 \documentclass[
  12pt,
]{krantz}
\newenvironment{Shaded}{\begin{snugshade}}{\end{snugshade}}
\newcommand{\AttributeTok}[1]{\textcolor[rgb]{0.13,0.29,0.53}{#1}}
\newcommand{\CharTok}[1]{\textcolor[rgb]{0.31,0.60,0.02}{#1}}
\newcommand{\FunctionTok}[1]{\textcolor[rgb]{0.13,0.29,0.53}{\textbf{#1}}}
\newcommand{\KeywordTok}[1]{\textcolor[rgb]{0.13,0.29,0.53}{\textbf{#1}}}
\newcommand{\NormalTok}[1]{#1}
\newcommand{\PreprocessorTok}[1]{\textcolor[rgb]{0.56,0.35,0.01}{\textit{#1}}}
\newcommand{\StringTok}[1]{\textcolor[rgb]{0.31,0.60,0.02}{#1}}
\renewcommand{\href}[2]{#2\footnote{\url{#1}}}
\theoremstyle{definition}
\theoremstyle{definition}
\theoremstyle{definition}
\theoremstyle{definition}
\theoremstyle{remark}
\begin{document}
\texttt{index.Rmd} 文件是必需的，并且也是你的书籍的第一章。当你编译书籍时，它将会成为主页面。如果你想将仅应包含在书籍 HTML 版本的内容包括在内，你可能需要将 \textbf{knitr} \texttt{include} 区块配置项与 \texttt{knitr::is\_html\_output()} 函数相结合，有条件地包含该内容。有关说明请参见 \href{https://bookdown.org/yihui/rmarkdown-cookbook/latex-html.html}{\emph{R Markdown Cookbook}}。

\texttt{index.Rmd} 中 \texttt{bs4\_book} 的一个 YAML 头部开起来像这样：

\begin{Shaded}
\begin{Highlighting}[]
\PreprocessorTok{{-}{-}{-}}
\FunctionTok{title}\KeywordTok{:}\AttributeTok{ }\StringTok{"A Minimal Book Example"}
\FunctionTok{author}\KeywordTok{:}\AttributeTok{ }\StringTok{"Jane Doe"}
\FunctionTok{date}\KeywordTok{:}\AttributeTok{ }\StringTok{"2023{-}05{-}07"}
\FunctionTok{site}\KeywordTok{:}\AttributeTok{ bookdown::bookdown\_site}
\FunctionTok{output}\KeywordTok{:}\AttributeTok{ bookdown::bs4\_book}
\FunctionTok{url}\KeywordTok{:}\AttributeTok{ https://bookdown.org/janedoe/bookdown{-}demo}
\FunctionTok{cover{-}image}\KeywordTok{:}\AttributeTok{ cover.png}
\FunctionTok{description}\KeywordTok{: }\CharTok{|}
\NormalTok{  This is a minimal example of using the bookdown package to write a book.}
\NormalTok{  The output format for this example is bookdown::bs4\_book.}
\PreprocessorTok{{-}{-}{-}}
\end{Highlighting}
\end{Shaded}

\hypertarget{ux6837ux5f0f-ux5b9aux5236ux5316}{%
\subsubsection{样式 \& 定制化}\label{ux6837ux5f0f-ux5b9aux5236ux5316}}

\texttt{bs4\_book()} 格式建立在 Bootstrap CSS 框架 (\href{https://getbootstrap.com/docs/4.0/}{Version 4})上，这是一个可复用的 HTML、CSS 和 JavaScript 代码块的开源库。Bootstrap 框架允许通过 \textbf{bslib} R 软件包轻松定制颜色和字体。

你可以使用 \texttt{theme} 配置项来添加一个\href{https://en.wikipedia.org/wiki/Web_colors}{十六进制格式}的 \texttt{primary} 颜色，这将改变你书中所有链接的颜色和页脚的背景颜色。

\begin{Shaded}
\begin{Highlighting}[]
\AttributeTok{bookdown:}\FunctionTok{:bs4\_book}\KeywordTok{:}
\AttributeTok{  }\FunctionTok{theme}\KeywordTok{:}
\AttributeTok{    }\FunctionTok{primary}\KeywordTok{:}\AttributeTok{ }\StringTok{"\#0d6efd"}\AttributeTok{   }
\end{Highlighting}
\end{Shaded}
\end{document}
...
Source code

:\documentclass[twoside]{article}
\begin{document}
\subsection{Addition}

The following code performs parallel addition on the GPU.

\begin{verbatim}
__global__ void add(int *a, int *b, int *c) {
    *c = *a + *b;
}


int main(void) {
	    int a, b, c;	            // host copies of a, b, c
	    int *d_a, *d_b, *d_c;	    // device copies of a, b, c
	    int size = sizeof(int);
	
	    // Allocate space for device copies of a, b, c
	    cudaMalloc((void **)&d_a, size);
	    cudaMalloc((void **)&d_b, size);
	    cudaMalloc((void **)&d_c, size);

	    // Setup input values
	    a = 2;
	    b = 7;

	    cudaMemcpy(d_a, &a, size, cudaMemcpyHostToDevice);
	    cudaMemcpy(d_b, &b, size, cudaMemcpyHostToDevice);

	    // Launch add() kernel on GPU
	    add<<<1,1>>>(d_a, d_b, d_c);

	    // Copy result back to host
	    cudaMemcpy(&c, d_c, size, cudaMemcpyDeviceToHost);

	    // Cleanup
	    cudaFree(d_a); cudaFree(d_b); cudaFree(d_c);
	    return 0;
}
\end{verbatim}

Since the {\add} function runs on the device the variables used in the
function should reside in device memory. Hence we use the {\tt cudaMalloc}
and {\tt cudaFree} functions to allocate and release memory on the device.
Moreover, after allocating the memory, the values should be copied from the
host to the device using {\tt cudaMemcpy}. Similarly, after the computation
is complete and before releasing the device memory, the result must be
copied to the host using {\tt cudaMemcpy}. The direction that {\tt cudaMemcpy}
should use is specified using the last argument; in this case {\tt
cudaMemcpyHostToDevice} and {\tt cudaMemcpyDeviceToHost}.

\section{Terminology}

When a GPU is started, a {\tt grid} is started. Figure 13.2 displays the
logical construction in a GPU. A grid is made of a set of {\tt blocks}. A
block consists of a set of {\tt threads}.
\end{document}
* * *
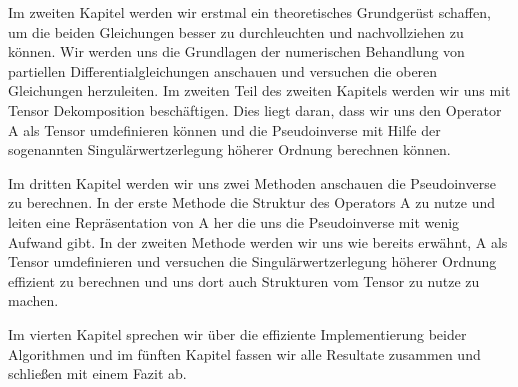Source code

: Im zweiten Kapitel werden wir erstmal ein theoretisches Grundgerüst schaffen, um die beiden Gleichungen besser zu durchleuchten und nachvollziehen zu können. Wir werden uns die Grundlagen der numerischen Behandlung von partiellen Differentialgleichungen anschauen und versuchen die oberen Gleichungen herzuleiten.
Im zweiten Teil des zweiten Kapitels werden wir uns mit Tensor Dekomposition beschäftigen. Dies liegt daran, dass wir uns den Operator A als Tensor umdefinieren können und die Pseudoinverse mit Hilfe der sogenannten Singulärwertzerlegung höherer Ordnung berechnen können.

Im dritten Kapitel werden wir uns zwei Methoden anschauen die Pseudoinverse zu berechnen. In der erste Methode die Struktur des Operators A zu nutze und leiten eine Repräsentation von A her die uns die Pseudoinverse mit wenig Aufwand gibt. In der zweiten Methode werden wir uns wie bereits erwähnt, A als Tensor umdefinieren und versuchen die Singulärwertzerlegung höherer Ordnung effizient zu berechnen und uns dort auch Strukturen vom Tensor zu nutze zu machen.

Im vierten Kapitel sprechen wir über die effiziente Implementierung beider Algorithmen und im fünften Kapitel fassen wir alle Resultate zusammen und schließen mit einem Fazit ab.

▸ **Work to complete**: Collect each line above holding the string "bookdown".

▸ **Result of the task**:
\texttt{index.Rmd} 文件是必需的，并且也是你的书籍的第一章。当你编译书籍时，它将会成为主页面。如果你想将仅应包含在书籍 HTML 版本的内容包括在内，你可能需要将 \textbf{knitr} \texttt{include} 区块配置项与 \texttt{knitr::is\_html\_output()} 函数相结合，有条件地包含该内容。有关说明请参见 \href{https://bookdown.org/yihui/rmarkdown-cookbook/latex-html.html}{\emph{R Markdown Cookbook}}。
\FunctionTok{site}\KeywordTok{:}\AttributeTok{ bookdown::bookdown\_site}
\FunctionTok{output}\KeywordTok{:}\AttributeTok{ bookdown::bs4\_book}
\FunctionTok{url}\KeywordTok{:}\AttributeTok{ https://bookdown.org/janedoe/bookdown{-}demo}
\NormalTok{  This is a minimal example of using the bookdown package to write a book.}
\NormalTok{  The output format for this example is bookdown::bs4\_book.}
\AttributeTok{bookdown:}\FunctionTok{:bs4\_book}\KeywordTok{:}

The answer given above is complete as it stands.